From then on, Howard would occasionally pull out these stories, telling them to friends and family and discussing life. It wasn’t until his wife’s death, during Shiva, that the seed was planted to turn these stories into a stage show.

Dr. Howard Mase and Marla Mase performing “Being Somebody.”Photo courtesy of Marla Mase

“Elizabeth Browning, she’s my acting coach, she came to Shiva that day and it was the one day that no one else was there. She knew my dad, she met him before she came to the funeral,” said Marla. “I said, ‘Dad, why don’t you read Elizabeth your stories?’ I think she would like them. So we started to read them and then she was like, ‘Oh my god, Howard, this is a show.'”

Howard, Marla and Browning got right to work, ultimately creating the final version of “Being Somebody,” with Browning serving as the show’s director. During each show, Howard reads his coming-of-age stories, covering a variety of topics such as warring family members, stomachaches, emerging body parts and virginity, while Marla is on stage mirroring the themes of the stories through action and music.

The result was not only a retelling of the formative moments in Howard’s life growing up in Brooklyn, but also a celebration of life, love, family, and the power of never giving up.

“In a sense, I’m telling my stories, I’m reading my stories to the people that were organized in a way by Marla and Elizabeth so that it comes across in a continuous, significant kind of way,” said Howard. 

Though he had been in front of groups of people in a professional sense before, doing it in a performance space was a new experience for Howard. As a musician, Marla is no stranger to the stage and was able to help get her father up to speed. 
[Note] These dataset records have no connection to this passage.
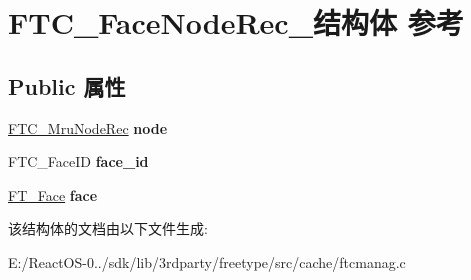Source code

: \hypertarget{struct_f_t_c___face_node_rec__}{}\section{F\+T\+C\+\_\+\+Face\+Node\+Rec\+\_\+结构体 参考}
\label{struct_f_t_c___face_node_rec__}
\subsection*{Public 属性}
\begin{DoxyCompactItemize}
\item 
\mbox{\label{struct_f_t_c___face_node_rec___a71ac31f8bcc0764312b68200fb0172bc}} 
\hyperlink{struct_f_t_c___mru_node_rec__}{F\+T\+C\+\_\+\+Mru\+Node\+Rec} {\bfseries node}
\item 
\mbox{\label{struct_f_t_c___face_node_rec___a48b19b2cf2384d5e608e0e115f7dd8f6}} 
F\+T\+C\+\_\+\+Face\+ID {\bfseries face\+\_\+id}
\item 
\mbox{\label{struct_f_t_c___face_node_rec___ae2a8508f8bc0a9e7b5b4f4021addf47f}} 
\hyperlink{struct_f_t___face_rec__}{F\+T\+\_\+\+Face} {\bfseries face}
\end{DoxyCompactItemize}


该结构体的文档由以下文件生成\+:\begin{DoxyCompactItemize}
\item 
E\+:/\+React\+O\+S-\/0../sdk/lib/3rdparty/freetype/src/cache/ftcmanag.\+c\end{DoxyCompactItemize}
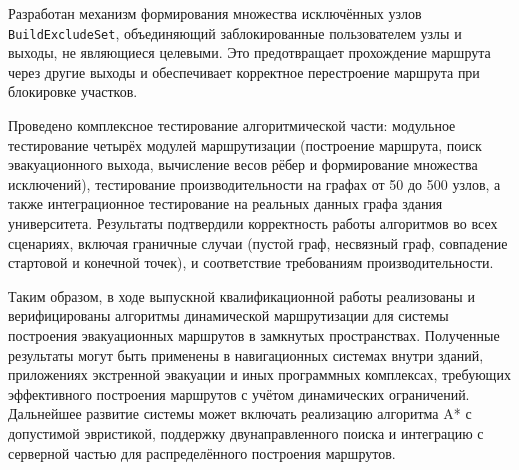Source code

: Разработан механизм формирования множества исключённых узлов \texttt{BuildExcludeSet}, объединяющий заблокированные пользователем узлы и выходы, не являющиеся целевыми. Это предотвращает прохождение маршрута через другие выходы и обеспечивает корректное перестроение маршрута при блокировке участков.

Проведено комплексное тестирование алгоритмической части: модульное тестирование четырёх модулей маршрутизации (построение маршрута, поиск эвакуационного выхода, вычисление весов рёбер и формирование множества исключений), тестирование производительности на графах от 50 до 500 узлов, а также интеграционное тестирование на реальных данных графа здания университета. Результаты подтвердили корректность работы алгоритмов во всех сценариях, включая граничные случаи (пустой граф, несвязный граф, совпадение стартовой и конечной точек), и соответствие требованиям производительности.

Таким образом, в ходе выпускной квалификационной работы реализованы и верифицированы алгоритмы динамической маршрутизации для системы построения эвакуационных маршрутов в замкнутых пространствах. Полученные результаты могут быть применены в навигационных системах внутри зданий, приложениях экстренной эвакуации и иных программных комплексах, требующих эффективного построения маршрутов с учётом динамических ограничений. Дальнейшее развитие системы может включать реализацию алгоритма A* с допустимой эвристикой, поддержку двунаправленного поиска и интеграцию с серверной частью для распределённого построения маршрутов.
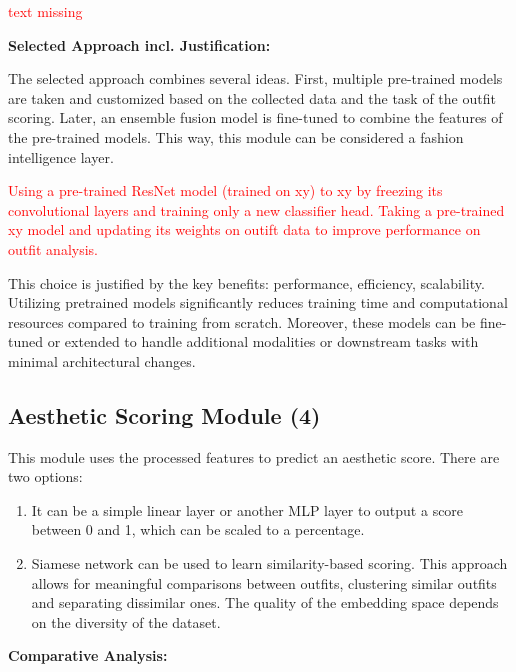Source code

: \textcolor{red}{text missing}

\vspace{0.5cm}

\textbf{Selected Approach incl. Justification:}

\vspace{0.5cm}

The selected approach combines several ideas. First, multiple pre-trained models are taken and customized based on the collected data and the task of the outfit scoring. Later, an ensemble fusion model is fine-tuned to combine the features of the pre-trained models. This way, this module can be considered a fashion intelligence layer.

\textcolor{red}{Using a pre-trained \acs{ResNet} model (trained on xy) to xy by freezing its convolutional layers and training only a new classifier head. Taking a pre-trained xy model and updating its weights on outift data to improve performance on outfit analysis.}

This choice is justified by the key benefits: performance, efficiency, scalability. Utilizing pretrained models significantly reduces training time and computational resources compared to training from scratch. Moreover, these models can be fine-tuned or extended to handle additional modalities or downstream tasks with minimal architectural changes.

\subsection{Aesthetic Scoring Module (4)}

This module uses the processed features to predict an aesthetic score. There are two options:

\begin{enumerate}
   \item It can be a simple linear layer or another \acs{MLP} layer to output a score between 0 and 1, which can be scaled to a percentage.
   \item Siamese network can be used to learn similarity-based scoring. This approach allows for meaningful comparisons between outfits, clustering similar outfits and separating dissimilar ones. The quality of the embedding space depends on the diversity of the dataset.
\end{enumerate}

\vspace{0.5cm}

\textbf{Comparative Analysis:}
Dr. Howard Mase (l) and Marla Mase (r) performing "Being Somebody."
Dr. Howard Mase (l) and Marla Mase (r) performing “Being Somebody.”Photo courtesy of Marla Mase

“I was just so impressed by his willingness to help himself. He said I need to do more things. He has this expression, ‘Where do you get your love from? I need to do more things where I can get love now that mom is gone.’ Then all of a sudden he does this show and he’s doing things out of his comfort zone because it was good for him like, meaning it helped him,” said Marla.

The first show of “Being Somebody” took place in April 2023 and went off without a hitch. Howard and Marla say that after his performances, people in the audience would come up to him and tell him how much his stories touched them.
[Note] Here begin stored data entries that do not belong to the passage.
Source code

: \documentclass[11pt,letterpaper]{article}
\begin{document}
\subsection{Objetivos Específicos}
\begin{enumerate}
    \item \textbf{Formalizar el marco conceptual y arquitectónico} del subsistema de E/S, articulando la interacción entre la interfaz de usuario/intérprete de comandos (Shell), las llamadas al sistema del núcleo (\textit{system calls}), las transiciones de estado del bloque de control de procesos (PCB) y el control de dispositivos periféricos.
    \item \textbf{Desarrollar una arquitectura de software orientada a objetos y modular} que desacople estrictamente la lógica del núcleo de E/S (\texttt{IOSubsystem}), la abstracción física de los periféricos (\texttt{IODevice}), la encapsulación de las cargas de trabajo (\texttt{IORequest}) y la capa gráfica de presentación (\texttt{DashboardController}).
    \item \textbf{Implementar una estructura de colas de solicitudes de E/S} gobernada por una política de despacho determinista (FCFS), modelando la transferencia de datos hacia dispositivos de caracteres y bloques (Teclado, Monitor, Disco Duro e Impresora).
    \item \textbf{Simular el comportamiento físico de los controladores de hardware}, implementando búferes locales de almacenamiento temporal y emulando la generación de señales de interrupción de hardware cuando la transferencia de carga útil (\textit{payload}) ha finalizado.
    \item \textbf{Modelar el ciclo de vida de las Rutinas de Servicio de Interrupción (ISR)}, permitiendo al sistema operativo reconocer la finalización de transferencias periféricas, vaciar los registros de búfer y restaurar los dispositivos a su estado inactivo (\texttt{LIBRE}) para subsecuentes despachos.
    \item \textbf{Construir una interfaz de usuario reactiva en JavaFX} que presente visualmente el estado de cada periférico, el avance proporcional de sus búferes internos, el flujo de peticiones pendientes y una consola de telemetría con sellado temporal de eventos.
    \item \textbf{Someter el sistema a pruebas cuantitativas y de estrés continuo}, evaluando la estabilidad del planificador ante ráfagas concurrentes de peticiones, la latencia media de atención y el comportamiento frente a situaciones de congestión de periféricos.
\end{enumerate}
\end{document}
“There was one girl, she was 23 maybe, she said, ‘I felt like Howard held my hand the whole time I was hearing his stories, they made me feel seen and heard, and it makes me feel like everything’s gonna be okay,'” said Marla. “To hear that from a young person these days, it’s not what you hear because no one thinks anything is gonna be okay. It reminded me of the importance of the wisdom of an elder, we have kind of lost this in our culture.”
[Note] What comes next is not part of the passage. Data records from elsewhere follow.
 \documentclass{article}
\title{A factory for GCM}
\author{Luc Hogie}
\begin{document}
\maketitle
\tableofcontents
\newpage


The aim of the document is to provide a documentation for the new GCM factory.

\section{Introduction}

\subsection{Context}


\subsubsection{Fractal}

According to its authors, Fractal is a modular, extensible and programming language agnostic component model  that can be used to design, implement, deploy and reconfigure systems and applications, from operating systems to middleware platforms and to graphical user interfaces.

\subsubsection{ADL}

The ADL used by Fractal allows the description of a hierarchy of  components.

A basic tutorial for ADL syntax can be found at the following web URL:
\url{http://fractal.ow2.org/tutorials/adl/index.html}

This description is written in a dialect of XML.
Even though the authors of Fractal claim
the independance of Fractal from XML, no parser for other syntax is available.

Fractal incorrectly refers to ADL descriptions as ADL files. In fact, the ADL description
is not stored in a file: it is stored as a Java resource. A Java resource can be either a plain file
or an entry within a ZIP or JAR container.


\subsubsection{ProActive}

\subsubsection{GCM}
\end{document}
“The remarkable thing for me is coming to the realization that it has appealed to the young population. It was clear that anybody who’s older, you know, ancient or something, would identify with the storyline, as the themes are, as I believe, are universal,” said Howard. “The surprise to me was recognizing how younger people see it as a hopeful show, but it tells a story that it gives them personal hope in terms of their story to becoming somebody, quote unquote.”

“Being Somebody” is coming back for a limited run at Theatre Row on Sept. 22-23. Howard and Marla agree that the show has been a blessing, and they both are excited to bring the show to the stage once more.

“I feel like it’s just been a big blessing, and now my father suddenly has the bug of performance. I know that feeling, I started performing later on. I thought I started late doing music in my 40s, but acting in his 80s? It’s never too late,” said Marla. 

“I’d never had a standing ovation before that wasn’t followed by eggs and boos,” Howard said with a laugh. “That was really heartwarming, to see the appreciation that people had for it.”

Tickets for “Being Somebody” start at $42.50. To purchase tickets, visit bfany.org.